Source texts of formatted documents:
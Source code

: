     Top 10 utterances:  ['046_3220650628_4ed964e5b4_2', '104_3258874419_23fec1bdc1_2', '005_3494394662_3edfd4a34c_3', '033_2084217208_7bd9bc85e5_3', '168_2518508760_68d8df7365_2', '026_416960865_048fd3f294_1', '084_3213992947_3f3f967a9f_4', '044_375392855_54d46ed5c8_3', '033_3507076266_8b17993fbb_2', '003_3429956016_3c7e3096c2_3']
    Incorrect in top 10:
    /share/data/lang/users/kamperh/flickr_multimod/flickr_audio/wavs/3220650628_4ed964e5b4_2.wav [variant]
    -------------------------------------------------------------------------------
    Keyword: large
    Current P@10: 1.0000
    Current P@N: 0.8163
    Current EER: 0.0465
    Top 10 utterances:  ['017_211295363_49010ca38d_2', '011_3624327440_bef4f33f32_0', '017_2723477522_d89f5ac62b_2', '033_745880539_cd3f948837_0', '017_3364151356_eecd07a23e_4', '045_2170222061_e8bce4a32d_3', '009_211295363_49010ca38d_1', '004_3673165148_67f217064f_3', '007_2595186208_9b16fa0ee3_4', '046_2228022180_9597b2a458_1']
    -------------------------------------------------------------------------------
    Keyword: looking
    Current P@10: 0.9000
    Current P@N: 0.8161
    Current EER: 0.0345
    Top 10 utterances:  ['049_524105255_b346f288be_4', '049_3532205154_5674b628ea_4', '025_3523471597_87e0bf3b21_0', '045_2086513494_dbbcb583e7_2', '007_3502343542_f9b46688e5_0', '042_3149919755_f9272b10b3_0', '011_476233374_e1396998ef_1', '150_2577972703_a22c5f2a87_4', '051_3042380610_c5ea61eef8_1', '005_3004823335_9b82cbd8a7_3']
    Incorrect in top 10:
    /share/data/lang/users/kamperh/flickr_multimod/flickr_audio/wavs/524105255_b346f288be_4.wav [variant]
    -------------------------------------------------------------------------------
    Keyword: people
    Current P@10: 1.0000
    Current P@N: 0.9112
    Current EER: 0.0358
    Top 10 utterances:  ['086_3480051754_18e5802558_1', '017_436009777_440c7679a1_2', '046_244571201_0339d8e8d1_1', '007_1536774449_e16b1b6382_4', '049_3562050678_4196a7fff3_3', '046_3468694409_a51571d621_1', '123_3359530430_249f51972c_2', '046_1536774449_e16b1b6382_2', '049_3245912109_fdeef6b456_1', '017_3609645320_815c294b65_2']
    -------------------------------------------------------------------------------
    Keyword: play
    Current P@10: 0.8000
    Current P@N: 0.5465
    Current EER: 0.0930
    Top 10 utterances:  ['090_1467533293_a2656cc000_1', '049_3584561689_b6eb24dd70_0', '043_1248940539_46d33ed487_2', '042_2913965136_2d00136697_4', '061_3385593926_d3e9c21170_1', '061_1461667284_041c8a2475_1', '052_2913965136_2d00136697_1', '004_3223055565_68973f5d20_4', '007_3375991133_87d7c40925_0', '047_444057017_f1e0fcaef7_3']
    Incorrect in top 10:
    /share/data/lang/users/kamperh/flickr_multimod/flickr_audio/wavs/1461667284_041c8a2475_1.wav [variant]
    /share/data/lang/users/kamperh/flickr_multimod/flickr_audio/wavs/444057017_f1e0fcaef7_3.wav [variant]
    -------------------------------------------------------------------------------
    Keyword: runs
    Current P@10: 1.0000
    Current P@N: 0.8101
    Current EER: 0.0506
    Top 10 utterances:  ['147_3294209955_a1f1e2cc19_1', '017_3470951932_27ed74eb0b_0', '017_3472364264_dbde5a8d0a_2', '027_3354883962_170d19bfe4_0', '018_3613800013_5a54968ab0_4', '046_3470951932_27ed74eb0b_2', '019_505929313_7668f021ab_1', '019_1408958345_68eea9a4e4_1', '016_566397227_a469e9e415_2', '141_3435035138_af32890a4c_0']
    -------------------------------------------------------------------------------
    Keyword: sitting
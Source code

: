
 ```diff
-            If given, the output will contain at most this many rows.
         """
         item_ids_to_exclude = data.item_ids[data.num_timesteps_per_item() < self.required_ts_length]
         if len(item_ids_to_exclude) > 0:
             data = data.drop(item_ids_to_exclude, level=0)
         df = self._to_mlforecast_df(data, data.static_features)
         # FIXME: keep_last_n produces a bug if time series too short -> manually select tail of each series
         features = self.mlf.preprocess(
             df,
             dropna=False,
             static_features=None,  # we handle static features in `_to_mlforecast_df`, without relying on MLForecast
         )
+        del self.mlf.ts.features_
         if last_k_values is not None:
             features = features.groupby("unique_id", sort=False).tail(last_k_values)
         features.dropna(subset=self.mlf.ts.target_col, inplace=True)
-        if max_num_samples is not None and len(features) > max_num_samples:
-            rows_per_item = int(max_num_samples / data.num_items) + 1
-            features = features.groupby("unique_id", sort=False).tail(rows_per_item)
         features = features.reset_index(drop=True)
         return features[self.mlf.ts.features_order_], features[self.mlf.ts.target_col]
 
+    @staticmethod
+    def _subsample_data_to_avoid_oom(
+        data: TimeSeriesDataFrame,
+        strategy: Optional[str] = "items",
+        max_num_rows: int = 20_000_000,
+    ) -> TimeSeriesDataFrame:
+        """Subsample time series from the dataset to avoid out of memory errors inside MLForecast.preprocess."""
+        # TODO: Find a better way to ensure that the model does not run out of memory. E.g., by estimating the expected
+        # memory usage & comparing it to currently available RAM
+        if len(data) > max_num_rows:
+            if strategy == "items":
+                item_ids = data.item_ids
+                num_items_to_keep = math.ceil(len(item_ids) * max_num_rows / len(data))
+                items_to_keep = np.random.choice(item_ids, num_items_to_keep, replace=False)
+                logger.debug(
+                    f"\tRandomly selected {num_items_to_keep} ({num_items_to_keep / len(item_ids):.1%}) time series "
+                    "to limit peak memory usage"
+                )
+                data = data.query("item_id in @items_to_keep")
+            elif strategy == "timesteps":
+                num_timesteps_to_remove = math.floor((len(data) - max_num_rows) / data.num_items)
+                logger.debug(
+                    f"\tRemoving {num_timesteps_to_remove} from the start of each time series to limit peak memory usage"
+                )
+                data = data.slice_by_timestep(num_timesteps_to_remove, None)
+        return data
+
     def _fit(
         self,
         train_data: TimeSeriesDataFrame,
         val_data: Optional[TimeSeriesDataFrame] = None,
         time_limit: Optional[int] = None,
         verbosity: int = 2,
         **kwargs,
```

## [Task description]
Please show all lines from the entries that contain the word "preprocess".

## [Answer area]
         features = self.mlf.preprocess(
+        """Subsample time series from the dataset to avoid out of memory errors inside MLForecast.preprocess."""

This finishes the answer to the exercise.